En France, la détention d’un serval sans certificat de capacité est illégale, et les contrevenants s’exposent à des peines allant jusqu’à trois ans de prison et 150 000 euros d’amende. Pourtant, la législation varie selon les pays. En Russie et en Ukraine, par exemple, le serval est considéré comme un animal domestique, ce qui alimente la diffusion de contenus trompeurs sur les réseaux sociaux.
Mia Crnojevic, de l’ONG Ifaw France, souligne que ces vidéos banaliseront la possession d’animaux sauvages dans des milieux inadaptés, créant un faux sentiment de sécurité parmi ceux qui envisagent d’en adopter un. Cette tendance a vu une augmentation de la demande pour des petits félins, dont le serval, le caracal et le chat de Bengal.
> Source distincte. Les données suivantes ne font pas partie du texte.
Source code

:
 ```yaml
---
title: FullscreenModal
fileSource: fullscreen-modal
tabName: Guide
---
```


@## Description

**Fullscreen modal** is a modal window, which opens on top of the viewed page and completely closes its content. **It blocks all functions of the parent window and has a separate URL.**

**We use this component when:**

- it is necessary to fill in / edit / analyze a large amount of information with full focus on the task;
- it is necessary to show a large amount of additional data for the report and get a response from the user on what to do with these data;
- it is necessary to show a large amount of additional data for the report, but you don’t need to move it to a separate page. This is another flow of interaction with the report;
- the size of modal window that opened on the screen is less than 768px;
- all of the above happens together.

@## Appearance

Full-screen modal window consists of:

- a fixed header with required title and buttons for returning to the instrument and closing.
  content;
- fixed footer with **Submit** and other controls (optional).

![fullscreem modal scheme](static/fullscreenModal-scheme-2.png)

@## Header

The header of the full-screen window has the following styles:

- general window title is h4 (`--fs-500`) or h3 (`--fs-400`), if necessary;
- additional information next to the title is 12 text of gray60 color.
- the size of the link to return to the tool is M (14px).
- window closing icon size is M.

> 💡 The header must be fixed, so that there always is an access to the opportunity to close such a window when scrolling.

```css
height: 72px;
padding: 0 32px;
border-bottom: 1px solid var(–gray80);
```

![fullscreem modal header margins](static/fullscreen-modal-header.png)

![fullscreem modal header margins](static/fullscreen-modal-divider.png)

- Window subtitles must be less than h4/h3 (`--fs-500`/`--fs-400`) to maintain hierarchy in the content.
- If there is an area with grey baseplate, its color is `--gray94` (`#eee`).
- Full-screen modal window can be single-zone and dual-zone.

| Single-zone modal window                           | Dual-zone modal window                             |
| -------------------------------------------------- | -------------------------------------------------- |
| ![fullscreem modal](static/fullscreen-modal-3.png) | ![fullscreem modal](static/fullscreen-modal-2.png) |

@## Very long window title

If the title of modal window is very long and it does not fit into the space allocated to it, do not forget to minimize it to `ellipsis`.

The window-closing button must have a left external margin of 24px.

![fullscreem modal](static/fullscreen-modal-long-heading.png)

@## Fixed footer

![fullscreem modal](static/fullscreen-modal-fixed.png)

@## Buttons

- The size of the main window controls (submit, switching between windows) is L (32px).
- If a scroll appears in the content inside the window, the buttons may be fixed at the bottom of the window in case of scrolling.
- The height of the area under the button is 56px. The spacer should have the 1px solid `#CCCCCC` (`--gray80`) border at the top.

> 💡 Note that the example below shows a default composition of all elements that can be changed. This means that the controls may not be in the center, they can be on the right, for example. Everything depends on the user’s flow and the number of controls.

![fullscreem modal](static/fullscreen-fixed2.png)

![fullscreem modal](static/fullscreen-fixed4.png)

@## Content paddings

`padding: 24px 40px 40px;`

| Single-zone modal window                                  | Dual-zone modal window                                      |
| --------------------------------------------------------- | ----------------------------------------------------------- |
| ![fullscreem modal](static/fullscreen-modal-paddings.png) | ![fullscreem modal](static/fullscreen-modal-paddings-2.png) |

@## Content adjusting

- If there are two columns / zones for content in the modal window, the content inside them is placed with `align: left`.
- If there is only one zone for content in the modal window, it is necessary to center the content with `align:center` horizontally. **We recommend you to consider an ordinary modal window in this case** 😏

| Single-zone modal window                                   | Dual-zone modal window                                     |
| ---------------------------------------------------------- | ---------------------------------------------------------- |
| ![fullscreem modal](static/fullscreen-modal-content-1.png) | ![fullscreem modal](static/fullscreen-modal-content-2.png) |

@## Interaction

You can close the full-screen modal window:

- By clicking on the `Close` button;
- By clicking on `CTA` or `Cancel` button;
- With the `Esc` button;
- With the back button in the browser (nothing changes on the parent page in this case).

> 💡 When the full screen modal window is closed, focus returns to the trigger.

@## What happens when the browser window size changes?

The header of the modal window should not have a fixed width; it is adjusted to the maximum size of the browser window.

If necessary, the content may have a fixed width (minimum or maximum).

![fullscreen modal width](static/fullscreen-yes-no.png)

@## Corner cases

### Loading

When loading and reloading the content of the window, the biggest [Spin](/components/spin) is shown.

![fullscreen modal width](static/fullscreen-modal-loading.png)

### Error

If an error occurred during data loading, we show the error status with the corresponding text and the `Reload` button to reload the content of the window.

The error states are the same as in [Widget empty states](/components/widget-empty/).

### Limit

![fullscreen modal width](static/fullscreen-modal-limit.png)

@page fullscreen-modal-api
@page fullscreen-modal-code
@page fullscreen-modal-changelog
Les annonces de vente de servals sont facilement accessibles en ligne, notamment en Europe de l’Est, où les prix peuvent atteindre jusqu’à 10 000 euros. Un contact direct via des plateformes comme Snapchat ou WhatsApp peut suffire pour finaliser une transaction, souvent sans documents légaux.
Le trafic de servals est exacerbé par la confusion avec le chat Savannah, un hybride entre un serval et un chat domestique. Bien que seuls les individus de cinquième génération puissent être légalement détenus en France, des faux papiers sont parfois fournis, trompant les acheteurs.
Les conséquences de cette situation sont préoccupantes. Les servals, souvent maltraités dans des conditions de captivité inadaptées, sont fréquemment abandonnés ou saisis par les autorités. Les refuges pour animaux, tels que l’établissement Tonga terre d’accueil, rapportent une augmentation des saisies, avec 45 servals recueillis depuis 2022.
La question se pose alors : le trafic de servals, même d’animaux nés en captivité, n’a-t-il pas des répercussions sur la survie de l’espèce ? Bien que le serval ne soit pas actuellement en danger, l’histoire montre que d’autres espèces ont été décimées par le trafic.
Pour contrer cette tendance, il est essentiel de sensibiliser le public sur les réalités de la possession d’animaux exotiques et de promouvoir des pratiques responsables.